Podsunął jej talerz z jedzeniem.
- Lubię ją, ale to ani moja krewna, ani narzeczona - dodał. - Może robić, co chce.
- O, właśnie! A masz narzeczoną? - Iris przelotnie się uśmiechnęła.
- Jak do mej fortuny dołożę te parę funtów od Blooma, to pomyślę o przejściu na emeryturę... i o ewentualnej narzeczonej. - Również się uśmiechnął.
- A ty masz jakąś fortunę?? No i aż taki stary nie jesteś, żeby pierniczyć o emeryturach? - Detektyw zaczęła urywać kawałki jednej z ostatnich bułek, i tak ją zjadać.
- Zależy od punktu widzenia - powiedział. - Przez parę lat nic-nie-robienia z głodu bym nie umarł, a i kawałek trzcinowego dachu na Tahiti by się znalazł. A emerytura... to by raczej nie było wylegiwanie się na plaży w otoczeniu półnagich panienek, ale robienie czegoś dla siebie, nie dla innych.
- A coś ty wcześniej robił, żeś się tak niby dorobił? - Zaciekawiła się Iris - Czyżbym wybrała złą fuchę?
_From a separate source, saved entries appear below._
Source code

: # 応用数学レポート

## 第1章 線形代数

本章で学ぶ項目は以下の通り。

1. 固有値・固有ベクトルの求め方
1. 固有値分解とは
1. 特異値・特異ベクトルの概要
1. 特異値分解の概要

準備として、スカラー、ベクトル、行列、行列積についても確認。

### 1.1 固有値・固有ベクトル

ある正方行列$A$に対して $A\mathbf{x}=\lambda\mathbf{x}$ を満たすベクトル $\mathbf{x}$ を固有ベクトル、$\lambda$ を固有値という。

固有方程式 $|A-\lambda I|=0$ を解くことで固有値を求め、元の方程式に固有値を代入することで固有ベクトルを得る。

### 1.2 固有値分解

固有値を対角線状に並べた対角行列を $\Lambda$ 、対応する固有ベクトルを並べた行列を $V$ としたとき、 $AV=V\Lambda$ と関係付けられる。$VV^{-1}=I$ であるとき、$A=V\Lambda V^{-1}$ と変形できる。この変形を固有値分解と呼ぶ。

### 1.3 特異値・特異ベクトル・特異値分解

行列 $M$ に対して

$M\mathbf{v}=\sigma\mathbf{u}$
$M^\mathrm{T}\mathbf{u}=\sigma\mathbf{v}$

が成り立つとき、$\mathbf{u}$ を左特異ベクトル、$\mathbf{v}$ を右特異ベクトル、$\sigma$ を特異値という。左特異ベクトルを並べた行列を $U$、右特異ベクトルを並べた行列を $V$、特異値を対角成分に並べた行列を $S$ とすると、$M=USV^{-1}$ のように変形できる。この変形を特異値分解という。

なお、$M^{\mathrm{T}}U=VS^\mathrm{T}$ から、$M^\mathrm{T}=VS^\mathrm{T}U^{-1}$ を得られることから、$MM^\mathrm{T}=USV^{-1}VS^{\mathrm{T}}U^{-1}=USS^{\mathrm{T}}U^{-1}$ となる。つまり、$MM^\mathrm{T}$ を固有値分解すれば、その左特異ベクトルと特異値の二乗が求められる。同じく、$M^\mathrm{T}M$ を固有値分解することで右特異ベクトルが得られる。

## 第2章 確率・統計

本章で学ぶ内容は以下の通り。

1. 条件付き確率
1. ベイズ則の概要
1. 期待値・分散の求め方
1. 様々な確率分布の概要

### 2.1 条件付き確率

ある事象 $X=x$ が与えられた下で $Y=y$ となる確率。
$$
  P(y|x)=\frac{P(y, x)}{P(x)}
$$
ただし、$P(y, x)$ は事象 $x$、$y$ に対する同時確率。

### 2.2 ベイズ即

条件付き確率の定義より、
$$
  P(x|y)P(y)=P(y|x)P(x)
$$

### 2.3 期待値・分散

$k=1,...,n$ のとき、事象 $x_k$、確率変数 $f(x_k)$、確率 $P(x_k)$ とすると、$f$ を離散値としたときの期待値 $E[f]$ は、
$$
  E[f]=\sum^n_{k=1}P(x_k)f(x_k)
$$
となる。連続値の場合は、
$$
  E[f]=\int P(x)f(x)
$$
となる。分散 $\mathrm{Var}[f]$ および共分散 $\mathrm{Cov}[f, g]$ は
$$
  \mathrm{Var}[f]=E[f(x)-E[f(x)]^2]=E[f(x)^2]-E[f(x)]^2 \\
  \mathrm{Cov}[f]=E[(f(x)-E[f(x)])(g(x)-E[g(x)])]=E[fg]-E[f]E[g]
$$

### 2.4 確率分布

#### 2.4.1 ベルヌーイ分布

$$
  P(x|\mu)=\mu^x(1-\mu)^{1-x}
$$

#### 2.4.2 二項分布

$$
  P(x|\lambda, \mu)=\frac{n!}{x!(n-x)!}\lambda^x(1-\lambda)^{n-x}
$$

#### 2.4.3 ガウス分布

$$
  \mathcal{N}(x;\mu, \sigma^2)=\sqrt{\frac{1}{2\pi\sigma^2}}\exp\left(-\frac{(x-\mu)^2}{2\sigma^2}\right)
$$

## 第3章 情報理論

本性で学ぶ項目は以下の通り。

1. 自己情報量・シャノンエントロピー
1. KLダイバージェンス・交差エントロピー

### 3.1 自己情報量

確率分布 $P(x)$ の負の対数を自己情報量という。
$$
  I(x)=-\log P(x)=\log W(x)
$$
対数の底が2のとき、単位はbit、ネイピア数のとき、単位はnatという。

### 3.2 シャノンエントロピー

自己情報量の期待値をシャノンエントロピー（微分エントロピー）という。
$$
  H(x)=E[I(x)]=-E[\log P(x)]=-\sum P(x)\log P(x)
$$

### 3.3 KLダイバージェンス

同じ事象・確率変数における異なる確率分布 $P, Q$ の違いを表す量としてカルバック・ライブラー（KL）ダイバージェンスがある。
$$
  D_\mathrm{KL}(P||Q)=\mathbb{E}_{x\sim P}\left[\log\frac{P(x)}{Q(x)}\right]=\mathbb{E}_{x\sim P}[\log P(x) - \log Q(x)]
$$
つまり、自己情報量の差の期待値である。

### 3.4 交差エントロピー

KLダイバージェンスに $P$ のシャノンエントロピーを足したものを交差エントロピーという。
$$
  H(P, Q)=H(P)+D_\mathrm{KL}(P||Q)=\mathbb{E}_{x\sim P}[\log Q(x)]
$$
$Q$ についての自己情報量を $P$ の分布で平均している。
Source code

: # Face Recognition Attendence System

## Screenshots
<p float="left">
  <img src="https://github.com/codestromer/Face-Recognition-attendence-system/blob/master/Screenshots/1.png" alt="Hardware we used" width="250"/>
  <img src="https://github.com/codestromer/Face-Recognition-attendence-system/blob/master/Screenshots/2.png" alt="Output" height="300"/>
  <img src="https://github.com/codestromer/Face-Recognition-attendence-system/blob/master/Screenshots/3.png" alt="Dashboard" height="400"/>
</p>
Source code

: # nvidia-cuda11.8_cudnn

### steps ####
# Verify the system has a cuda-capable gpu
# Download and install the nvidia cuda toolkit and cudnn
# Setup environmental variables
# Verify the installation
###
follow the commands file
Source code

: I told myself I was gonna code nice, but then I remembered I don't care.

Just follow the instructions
- Jak się człowiek włóczy po miejscach, gdzie można znaleźć złoto, diamenty czy wartościowe przedmioty, to czasami można się schylić i coś podnieść, a nie wracać do domu z pustymi kieszeniami - wyjaśnił. - No i warto mieć trochę szczęścia.
- Czyli jednak wybrałam złą fuchę… - Parsknęła detektyw - Złoto, diamenty? I ty serio nie masz narzeczonej? - Dodała, i już się poważniej roześmiała.
- Raczej jak marynarz z piosenki - w każdym porcie ma inną. - Uśmiechnął się. - A tak na powaznie, to nie miałem czasu rozglądać się za poważnymi związkami. Poza tym... co to za idea, mieć kogoś na drugim końcu świata?
- Ty chyba nie wyglądasz na kogoś, kto by się był w stanie, na stałe ustatkować… - Iris spojrzała na Daniela lekko mrużąc oczy.
- Kiedyś z pewnością się ustatkuję - zapewnił. - No chyba że mówiąc "ustatkować się" masz na myśli coś w stylu pracy za biurkiem. - Uśmiechnął się. - A jak na razie... jakoś się nie złożyło i tyle. A ty?
- Rozwódka - Powiedziała krótko detektyw, i znowu się napiła alkoholu, na moment nie patrząc na rozmówcę, a gdzieś na porośnięty dżunglą, mijany brzeg…
- I co? Planujesz to kiedyś zmienić, czy wolisz wolność i swobodę? - spytał po chwili milczenia.
- Lata mi się kończą, a starą panną nie wypada zostać… z drugiej zaś strony, jakoś tego nie widzę, już raz się "sparzyłam"... ale koniec tego zanudzania! Słyszysz muzykę? Kapitan się chyba w swojej kabinie bawi, ciekawe z kim…
- Chcesz się podkraść. podsłuchać i sprawdzić? - spojrzał na nią z zainteresowaniem. A ona na niego z niedowierzaniem.
- Chcę zatańczyć - Powiedziała Iris, wstając z miejsca.
- Chodźmy więc. - Również się podniósł. - Zatańczymy.